I think you are turning a grey area issue into a black and white issue. The idea is to use just enough prior information to keep your estimates from using too much of the noise in the data (something maximum likelihood can be really bad at), without subjectively overwhelming your data with ‘prior information’.

• Steve, it seems to me weakly informative priors as discussed in the Gelman are not really good examples of informative priors – you typically use them in cases of no or very little information to avoid integrability / identifiability problems.

• Well…Gelman et al have used their weakly informative priors in multiple logistic regressions with complete separation and mixed models for which the MLEs of random effects variances are zero. So on one hand I see where you are coming from, because with complete separation we are essentially in a low information setting (i.e. we don’t have enough information to avoid boundary estimates). But on the other hand the idea that ‘we know (or strongly believe?) that the true coefficient isn’t on the boundary’ *is* prior information, just a very weak kind of information. My point was simply that pitting ‘no prior information at all’ against ‘prior information that completely dominates inferences’ is a false dichotomy. Gelman’s weakly informative prior approach is an interesting middle ground.

You could say that this is just regularization and not prior information. But I don’t think so. When you regularize, you’re just asserting that you don’t believe that the true parameters could be extremely large. An argument Gelman uses is something like: smoking has the largest health effect of any risk factor for many health indicators, the effect size of smoking is probably around X, so let’s be conservative and put a prior that puts very little probability on effects (say) twice (or more if you like) as large as X in public health studies. This is prior information of a sort, but largely lets the data speak for itself.

I’ve been thinking that it would be interesting to do this kind of analysis in ecology. What should our default priors be for various fields of ecology? A simple example could be: phosphorus has one of the largest effects on lake trophic status, the effect size of phosphorus is X, so use a prior that falls off for effects larger than 2X.

• Hi Steve – I was indeed thinking of weakly informative priors more as a regularization/parsimony tool, but your view also makes a lot of sense to me – I suppose you could even view parsimony itself as an “informative prior”, although there are of course also information-theoretical justifications as well.
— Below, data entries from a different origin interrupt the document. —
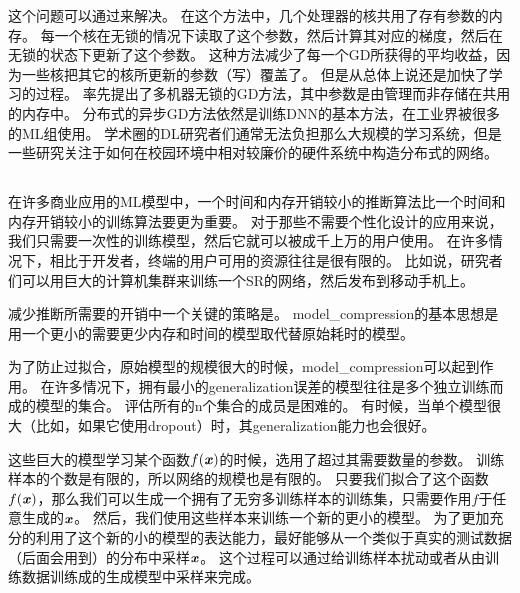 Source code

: 这个问题可以通过\citep{Bengio+Bengio96,Recht-et-al-NIPS2011}来解决。
在这个方法中，几个处理器的核共用了存有参数的内存。
每一个核在无锁的情况下读取了这个参数，然后计算其对应的梯度，然后在无锁的状态下更新了这个参数。
这种方法减少了每一个\gls{GD}所获得的平均收益，因为一些核把其它的核所更新的参数（写）覆盖了。
但是从总体上说还是加快了学习的过程。
\citet{Dean-et-al-NIPS2012}率先提出了多机器无锁的\gls{GD}方法，其中参数是由管理而非存储在共用的内存中。
分布式的异步\gls{GD}方法依然是训练\gls{DNN}的基本方法，在工业界被很多的\gls{ML}组使用\citep{chilimbi2014project,Wu-et-al-arXiv2015}。
学术圈的\gls{DL}研究者们通常无法负担那么大规模的学习系统，但是一些研究关注于如何在校园环境中相对较廉价的硬件系统中构造分布式的网络\citep{icml2013_coates13}。


\subsection{}
\label{sec:model_compression}

在许多商业应用的\gls{ML}模型中，一个时间和内存开销较小的推断算法比一个时间和内存开销较小的训练算法要更为重要。
对于那些不需要个性化设计的应用来说，我们只需要一次性的训练模型，然后它就可以被成千上万的用户使用。
在许多情况下，相比于开发者，终端的用户可用的资源往往是很有限的。
比如说，研究者们可以用巨大的计算机集群来训练一个\gls{SR}的网络，然后发布到移动手机上。


减少推断所需要的开销中一个关键的策略是\citep{bucilua2006model}。
\gls{model_compression}的基本思想是用一个更小的需要更少内存和时间的模型取代替原始耗时的模型。



为了防止过拟合，原始模型的规模很大的时候，\gls{model_compression}可以起到作用。
在许多情况下，拥有最小的\gls{generalization}误差的模型往往是多个独立训练而成的模型的集合。
评估所有的n个集合的成员是困难的。
有时候，当单个模型很大（比如，如果它使用\gls{dropout}）时，其\gls{generalization}能力也会很好。

这些巨大的模型学习某个函数$f(\boldsymbol{\mathit{x}})$的时候，选用了超过其需要数量的参数。
训练样本的个数是有限的，所以网络的规模也是有限的。
只要我们拟合了这个函数$f(\boldsymbol{\mathit{x}})$，那么我们可以生成一个拥有了无穷多训练样本的训练集，只需要作用$f$于任意生成的$\boldsymbol{\mathit{x}}$。
然后，我们使用这些样本来训练一个新的更小的模型。
为了更加充分的利用了这个新的小的模型的表达能力，最好能够从一个类似于真实的测试数据（后面会用到）的分布中采样$\boldsymbol{\mathit{x}}$。
这个过程可以通过给训练样本扰动或者从由训练数据训练成的生成模型中采样来完成。

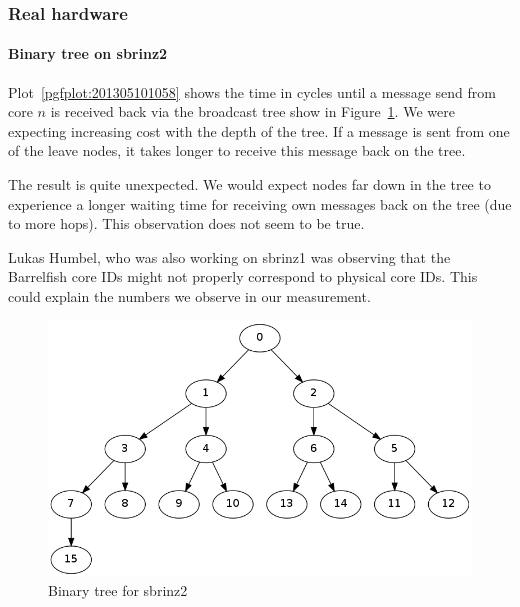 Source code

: \documentclass{article}
\begin{document}
\subsubsection{Real hardware}

\paragraph{Binary tree on sbrinz2}

Plot~\ref{pgfplot:201305101058} shows the time in cycles until a
message send from core $n$ is received back via the broadcast tree
show in Figure~\ref{fig:binary_tree_sbrinz2}. We were expecting
increasing cost with the depth of the tree. If a message is sent from
one of the leave nodes, it takes longer to receive this message back
on the tree.

The result is quite unexpected. We would expect nodes far down in the
tree to experience a longer waiting time for receiving own messages
back on the tree (due to more hops). This observation does not seem to
be true. 

Lukas Humbel, who was also working on sbrinz1 was observing that the
Barrelfish core IDs might not properly correspond to physical core
IDs. This could explain the numbers we observe in our measurement.

\begin{figure}[htb]
  \centering
  \includegraphics[width=\linewidth]{binary_tree_sbrinz2}
  \caption{Binary tree for sbrinz2}
  \label{fig:binary_tree_sbrinz2}
\end{figure}
\end{document}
The point about the middle ground is a good one.

I think your idea about the priors for ecology is great – additionally that would also make a nice quantitative list of what can say for sure in ecology. “null priors” instead of “null models” 😉

• Florian,

…”that would also make a nice quantitative list of what can say for sure in ecology. ”
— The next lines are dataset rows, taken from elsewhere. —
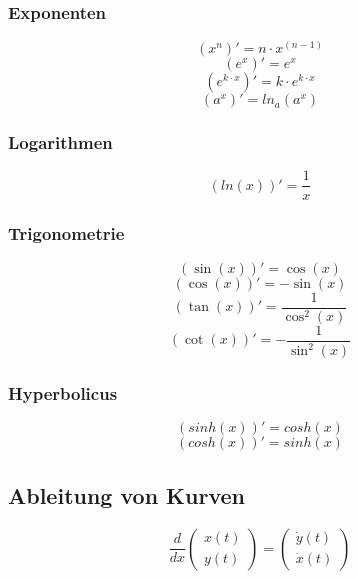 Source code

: \subsubsection{Exponenten}
\[ \boxed{ (x^n)' = n\cdot x^{(n-1)} } \]
\[ \boxed{ (e^x)' = e^x } \]
\[ \boxed{ (e^{k\cdot x})' = k \cdot e^{k\cdot x} } \]
\[ \boxed{ (a^x)' = ln_a (a^x) } \]

\subsubsection{Logarithmen}
\[ \boxed{ (ln(x))' = \frac{1}{x} } \]  

\subsubsection{Trigonometrie}
\[ \boxed{ (\sin(x))' = \cos(x) } \]  
\[ \boxed{ (\cos(x))' = -\sin(x) } \] 
\[ \boxed{ (\tan(x))' = \frac{1}{\cos^2(x)} } \]  
\[ \boxed{ (\cot(x))' = -\frac{1}{\sin^2(x)} } \]

\subsubsection{Hyperbolicus}
\[ \boxed{(sinh(x))' = cosh(x)} \]
\[ \boxed{(cosh(x))' = sinh(x)} \]

\subsection{Ableitung von Kurven}
\[ \boxed{\frac{d}{dx}\left(\begin{matrix}x(t)\\y(t)\end{matrix}\right) = \left(\begin{matrix}\dot{y}(t)\\\dot{x}(t)\end{matrix}\right)} \] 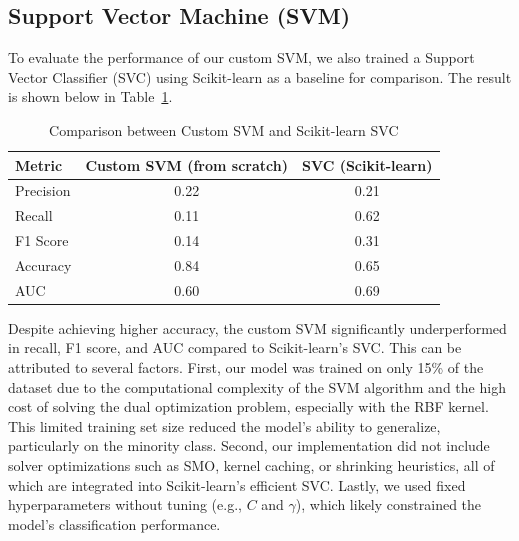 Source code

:\documentclass[final]{article}
\begin{document}
\subsection{Support Vector Machine (SVM)}
To evaluate the performance of our custom SVM, we also trained a Support Vector Classifier (SVC) using Scikit-learn as a baseline for comparison. The result is shown below in Table~\ref{tab:ehh}. 
\begin{table}[H]
\centering
\caption{Comparison between Custom SVM and Scikit-learn SVC}
\begin{tabular}{lcc}
\toprule
\textbf{Metric} & \textbf{Custom SVM (from scratch)} & \textbf{SVC (Scikit-learn)} \\
\midrule
Precision & 0.22 & 0.21 \\
Recall & 0.11 & 0.62 \\
F1 Score & 0.14 & 0.31 \\
Accuracy & 0.84 & 0.65 \\
AUC & 0.60 & 0.69 \\
\bottomrule
\end{tabular}
\label{tab:ehh}
\end{table}
Despite achieving higher accuracy, the custom SVM significantly underperformed in recall, F1 score, and AUC compared to Scikit-learn’s SVC. This can be attributed to several factors. First, our model was trained on only 15\% of the dataset due to the computational complexity of the SVM algorithm and the high cost of solving the dual optimization problem, especially with the RBF kernel. This limited training set size reduced the model’s ability to generalize, particularly on the minority class. Second, our implementation did not include solver optimizations such as SMO, kernel caching, or shrinking heuristics, all of which are integrated into Scikit-learn's efficient SVC. Lastly, we used fixed hyperparameters without tuning (e.g., \(C\) and \(\gamma\)), which likely constrained the model’s classification performance.
\end{document}
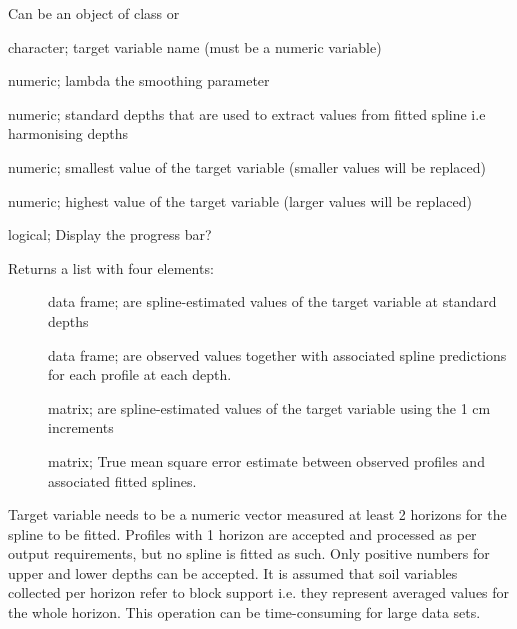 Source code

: \documentclass[a4paper]{book}
\begin{document}
\begin{Arguments}
\begin{ldescription}
\item[\code{obj}] Can be an object of class  or 
\item[\code{var.name}] character; target variable name (must be a numeric variable)    
\item[\code{lam}] numeric; lambda the smoothing parameter
\item[\code{d}] numeric; standard depths that are used to extract values from fitted spline i.e harmonising depths
\item[\code{vlow}] numeric; smallest value of the target variable (smaller values will be replaced)
\item[\code{vhigh}] numeric; highest value of the target variable (larger values will be replaced)
\item[\code{show.progress}] logical; Display the progress bar?
\end{ldescription}
\end{Arguments}
%
\begin{Value}
Returns a list with four elements:
\begin{description}

\item[] data frame; are spline-estimated values of the target variable at standard depths
\item[] data frame; are observed values together with associated spline predictions for each profile at each depth.
\item[] matrix; are spline-estimated values of the target variable using the 1 cm increments 
\item[] matrix; True mean square error estimate between observed profiles and associated fitted splines.


\end{description}

\end{Value}
%
\begin{Note}
Target variable needs to be a numeric vector measured at least 2 horizons for the spline to be fitted. Profiles with 1 horizon are accepted and processed as per output requirements, but no spline is fitted as such. Only positive numbers for upper and lower depths can be accepted. It is assumed that soil variables collected per horizon refer to block support i.e. they represent averaged values for the whole horizon. This operation can be time-consuming for large data sets.
\end{Note}
\end{document}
Exactly! Brilliant. I don’t think we spend enough time on this kind of list. There would be big challenges, but I think it would be rewarding.

“‘null priors’ instead of ‘null models'”

Love it.

2. Great distinctions, Brian. I wonder if the ‘mystical’ perception of Bayesian approaches come from people not really knowing what goes on ‘under the hood’ of those analyses. For example, a program like WinBUGS doesn’t require the user to calculate and multiply any of the likelihoods. It is a black box, kind of like ‘lm()’ (although many of us may have worked through the OLS calculation in a stats class).

I will make a plug for the opportunity of using prior information because I think priors are underutilized in ecology. I have found that including priors on some parameters can constrain the options for other parameters that might be difficult to identify otherwise. This could make ‘scaling up’ less hard. We might know quite a bit about how a process works at one scale but be uncertain about how it works at a bigger scale – one could design a study to measure bigger scale observations and use prior information on smaller scale processes, which could reduce the amount of new data collection and allow for some nice propagation of uncertainty.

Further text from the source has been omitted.